El rechazo del Congreso al nuevo gabinete, encabezado por Eduardo Arana, refleja ese juego político en el que el Legislativo no está dispuesto a asumir el costo de una vacancia presidencial, pero sí continúa debilitando al Ejecutivo para mantener una posición de poder hegemónica en el escenario político nacional.

Las recientes declaraciones de congresistas de nueve bancadas pidiendo cambios en el gabinete tras conocerse los resultados de la encuesta Datum —que reveló apenas un 3 % de aprobación para Boluarte— evidencian que incluso sus supuestos aliados parlamentarios están marcando distancia. Sin embargo, esta presión no ha sido acompañada de propuestas claras de salida institucional o de gobernabilidad, lo que prolonga la parálisis del Estado.

La inercia como política de Estado

En medio de esta tormenta política, la respuesta de Boluarte ha sido la inercia. En lugar de convocar a un gran acuerdo nacional, impulsar reformas urgentes o dialogar con actores sociales y políticos, su gobierno ha optado por la supervivencia burocrática: cambios superficiales de ministros, discursos vacíos sobre estabilidad y una agenda pública sin rumbo ni prioridades claras.

El país sigue enfrentando crisis estructurales: la inseguridad ciudadana se ha incrementado en todo el territorio; los servicios públicos como salud y educación continúan colapsados; y la economía, aunque estable en sus indicadores macroeconómicos, no genera empleo digno ni reduce la pobreza de manera sostenida. Frente a todo ello, el gobierno de Boluarte se ha mostrado indiferente o incapaz.

La falta de liderazgo también se expresa en la forma en que se han manejado conflictos sociales como el ocurrido en Pataz, donde fueron asesinados 13 mineros a manos de sicarios, en un caso que destapó redes de crimen organizado y la ineficacia del Estado para proteger la vida de los ciudadanos. Este hecho fue una de las razones centrales por las que se activó la moción de censura contra Adrianzén.

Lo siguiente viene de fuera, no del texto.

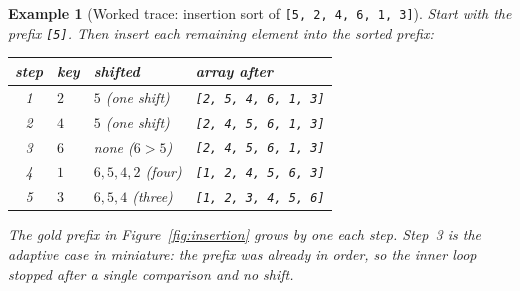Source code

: \documentclass[11pt]{article}
\newtheorem{example}{Example}[section]
\begin{document}
\begin{example}[Worked trace: insertion sort of \texttt{[5, 2, 4, 6, 1, 3]}]
Start with the prefix \texttt{[5]}. Then insert each remaining element into the sorted prefix:

\begin{center}
{\footnotesize
\begin{tabular}{clll}
  \toprule
  \textbf{step} & \textbf{key} & \textbf{shifted} & \textbf{array after} \\
  \midrule
  1 & $2$ & $5$ (one shift) & \texttt{[2, 5, 4, 6, 1, 3]} \\
  2 & $4$ & $5$ (one shift) & \texttt{[2, 4, 5, 6, 1, 3]} \\
  3 & $6$ & none ($6 > 5$) & \texttt{[2, 4, 5, 6, 1, 3]} \\
  4 & $1$ & $6, 5, 4, 2$ (four) & \texttt{[1, 2, 4, 5, 6, 3]} \\
  5 & $3$ & $6, 5, 4$ (three) & \texttt{[1, 2, 3, 4, 5, 6]} \\
  \bottomrule
\end{tabular}}
\end{center}

The gold prefix in Figure~\ref{fig:insertion} grows by one each step. Step~3 is the adaptive case in miniature: the prefix was already in order, so the inner loop stopped after a single comparison and no shift.
\end{example}
\end{document}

¿Renuncia o vacancia?: un falso dilema

Ante este escenario, sectores de la oposición, analistas y organizaciones sociales han planteado la salida de Boluarte como una solución a la crisis. Sin embargo, es importante advertir que la renuncia o la vacancia no resolverán los problemas estructurales que enfrenta el país. Cambiar de presidenta sin modificar las reglas de juego solo prolongará el ciclo de inestabilidad que arrastra el Perú desde hace al menos siete años.

El problema no es únicamente Boluarte. Es la ausencia de un sistema político funcional, con partidos representativos, instituciones sólidas y mecanismos de control ciudadano. En ese sentido, pedir la vacancia puede ser una medida legítima, pero no una solución sostenible si no va acompañada de reformas profundas: reforma electoral, reforma total de la justicia y lucha contra la corrupción.

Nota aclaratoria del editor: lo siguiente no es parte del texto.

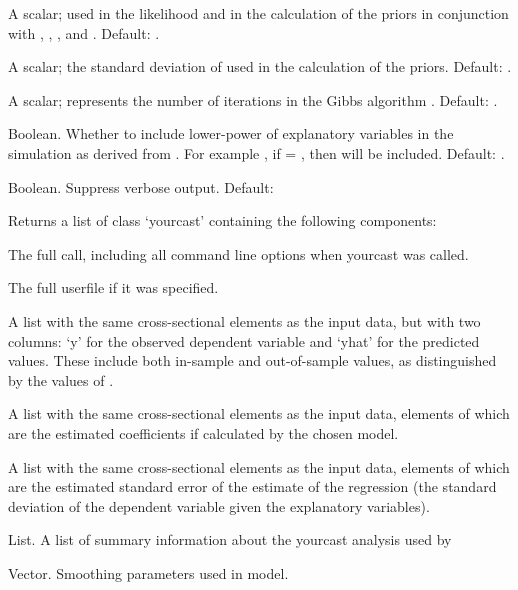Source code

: \begin{Arguments}
\begin{ldescription}
\item[\code{LI.sigma.mean}] A scalar; used in the likelihood and in the
calculation of the priors in conjunction with ,
, , and .
Default: .

\item[\code{LI.sigma.sd}] A scalar; the standard deviation of
 used in the calculation of the priors. Default: .

\item[\code{nsample}] A scalar; represents the number of iterations in the
Gibbs algorithm . Default: .

\item[\code{low.pow}] Boolean. Whether to include lower-power of explanatory
variables in the simulation as derived from . For
example , if  = , then
 will be included. Default: .

\item[\code{verbose}] Boolean. Suppress verbose output. Default: 
\end{ldescription}
\end{Arguments}
%
\begin{Value}
Returns a list of class `yourcast' containing the following components: 

\begin{ldescription}
\item[\code{call}] The full call, including all command line options when
yourcast was called.

\item[\code{userfile}] The full userfile if it was specified.

\item[\code{yhat}] A list with the same cross-sectional elements as the input
data, but with two columns: `y' for the observed dependent
variable and `yhat' for the predicted values. These include both
in-sample and out-of-sample values, as distinguished by the values of
.

\item[\code{coeff}] A list with the same cross-sectional elements as the
input data, elements of which are the estimated coefficients if
calculated by the chosen model.

\item[\code{sigma}] A list with the same cross-sectional elements as the
input data, elements of which are the estimated standard error of
the estimate of the regression (the standard deviation of the
dependent variable given the explanatory variables).

\item[\code{aux}] List. A list of summary information about the yourcast analysis
used by 

\item[\code{params}] Vector. Smoothing parameters used in model.

\end{ldescription}
\end{Value}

Boluarte debería entender que su margen de acción política se ha agotado y que lo más responsable sería convocar a un acuerdo nacional que le permita adelantar elecciones generales, en un marco de respeto constitucional y de transición ordenada. Cualquier intento de perpetuarse en el poder o de gobernar ignorando el rechazo popular solo agravará la crisis.

El país no puede seguir estancado

Mientras la clase política sigue atrapada en cálculos personales y disputas de poder, el país real continúa hundiéndose en la desesperanza. Millones de peruanos han perdido la fe en las instituciones y en la posibilidad de un cambio democrático. La desafección política se expresa en el alto porcentaje de ciudadanos que no confían en ningún actor del sistema.

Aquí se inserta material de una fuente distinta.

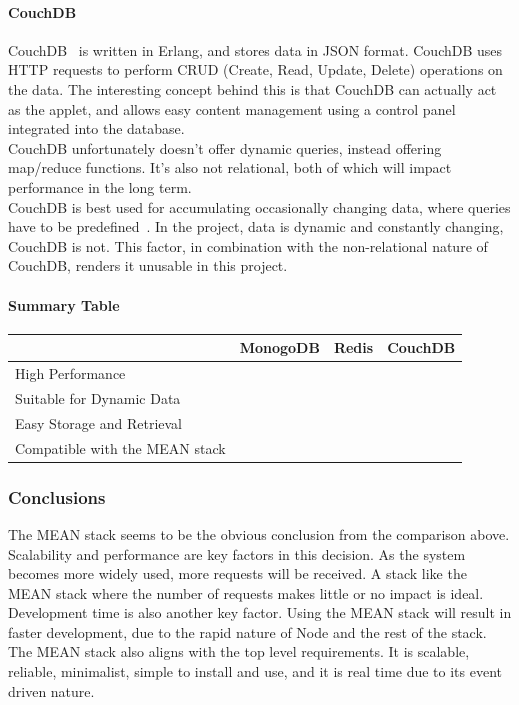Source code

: \documentclass[preprint,12pt,3p]{elsarticle}
\newcommand{\checkmark}{\ding{51}}%
\newcommand{\xmark}{\ding{55}}%
\begin{document}
\paragraph{CouchDB}
CouchDB~\cite{couchdb} is written in Erlang, and stores data in JSON format. CouchDB uses HTTP requests to perform CRUD (Create, Read, Update, Delete) operations on the data. 
The interesting concept behind this is that CouchDB can actually act as the applet, and allows easy content management using a control panel integrated into the database.\\
CouchDB unfortunately doesn't offer dynamic queries, instead offering map/reduce functions. It's also not relational, both of which will impact performance in the long term.\\
CouchDB is best used for accumulating occasionally changing data, where queries have to be predefined~\cite{databasecomparison}. In the project, data is dynamic and constantly changing, CouchDB is not. This factor, in combination with the non-relational nature of CouchDB, renders it unusable in this project.

\paragraph{Summary Table}
\begin{tabular}{| l | l | l | l |}
    \hline
          & MonogoDB & Redis & CouchDB \\ \hline
    High Performance & \checkmark & \checkmark & \xmark\\ \hline
    Suitable for Dynamic Data & \checkmark & \checkmark & \xmark\\ \hline
    Easy Storage and Retrieval & \checkmark & \xmark & \checkmark\\ \hline
    Compatible with the MEAN stack & \checkmark & \checkmark & \checkmark\\ \hline
\end{tabular}

\subsubsection{Conclusions}
The MEAN stack seems to be the obvious conclusion from the comparison above. Scalability and performance are key factors in this decision. As the system becomes more widely used, more requests will be received. A stack like the MEAN stack where the number of requests makes little or no impact is ideal.\\
Development time is also another key factor. Using the MEAN stack will result in faster development, due to the rapid nature of Node and the rest of the stack.\\
The MEAN stack also aligns with the top level requirements. It is scalable, reliable, minimalist, simple to install and use, and it is real time due to its event driven nature.
\end{document}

Es urgente romper este círculo vicioso con propuestas concretas y liderazgos comprometidos. No se trata solo de pedir que Boluarte se vaya, sino de construir una salida colectiva, democrática y viable. El Perú necesita refundar su pacto social y político, y eso no será posible mientras se sigan reciclando los mismos actores y estrategias fallidas.

Boluarte pasará a la historia como una presidenta sin respaldo, sin partido, sin pueblo. Pero su salida no será suficiente si no se asume que el problema es más profundo.